My problem is…. I have a lot of problems with this book, in fact. The main one is to do with the suspension of disbelief. We accept Jonathan Swift’s impossible islands not because we think they might be real, but because of his hugely inventive satirical intentions. Everything about his worlds is a send-up of human pretensions and all-round wrong-headedness. Politics, science, the conviction that humanity is the pinnacle of creation…. Nope. It’s all held up for Swift’s own mix of scrutiny and ridicule, and it’s brilliant. But what does Beckett offer? Magic science, in which a zone so different from anywhere else on earth leads scientists to wonder if it’s a fragment of some extra-terrestrial biosphere unaccountably transported to Earth by, well, who knows what?
And the creatures I mentioned, the duendes. The name derives from Iberian folklore, but these creatures are so weird there’s even some speculation that the pods they emerge from might be products of the trees of the forest.
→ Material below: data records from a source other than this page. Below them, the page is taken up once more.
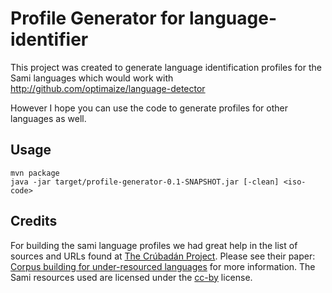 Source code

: # Profile Generator for language-identifier

This project was created to generate language identification profiles for the Sami languages
which would work with http://github.com/optimaize/language-detector

However I hope you can use the code to generate profiles for other languages as well.

## Usage

    mvn package
    java -jar target/profile-generator-0.1-SNAPSHOT.jar [-clean] <iso-code>

## Credits

For building the sami language profiles we had great help in the list of sources and URLs found at
[The Crúbadán Project](http://crubadan.org/). Please see their paper: [Corpus building for under-resourced languages](http://borel.slu.edu/pub/wac3.pdf)
for more information. The Sami resources used are licensed under the [cc-by](http://creativecommons.org/licenses/by/4.0/) license.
And don’t even get me started on the trees, with such a strange fractal-based structure the forest is like a Mandelbrot dream. Or nightmare. And they aren’t green, they’re pink, and magenta. And the birds have teeth. And… and so on, and so on. The forest is the duendes’ territory, and they are a big part—although not the only part—of that de-layering process. Simply being near them, seeing their hard, jewel-like eyes—all the creatures in this world have jewel-like eyes—in their rubbery, boneless faces tears thick strips off any social pretensions we might have. Or, apparently, it does if you aren’t 100% sure of yourself in the first place.
Ben is such a person and, not to put too fine a point on it, they do his head in. He’s been sent to the Delta, and to its main town, Amizad—not quite an anagram of Amazed—in order to help carry out a United Nations directive. The not-quite-indigenous locals—in fact settlers brought by a forward-thinking capitalist in the 19th Century who decided a future workforce would be useful—are killing the duendes because they lurk about the place, unsettling everybody. In its wisdom—there’s a lot of that knowing sarcasm about—the UN has decided the duendes are not only an endangered species, but are to be regarded as human. To kill them, from now on, will be murder. Ben, a police inspector from London, is to make sure the local coppers are going to enforce the new directive.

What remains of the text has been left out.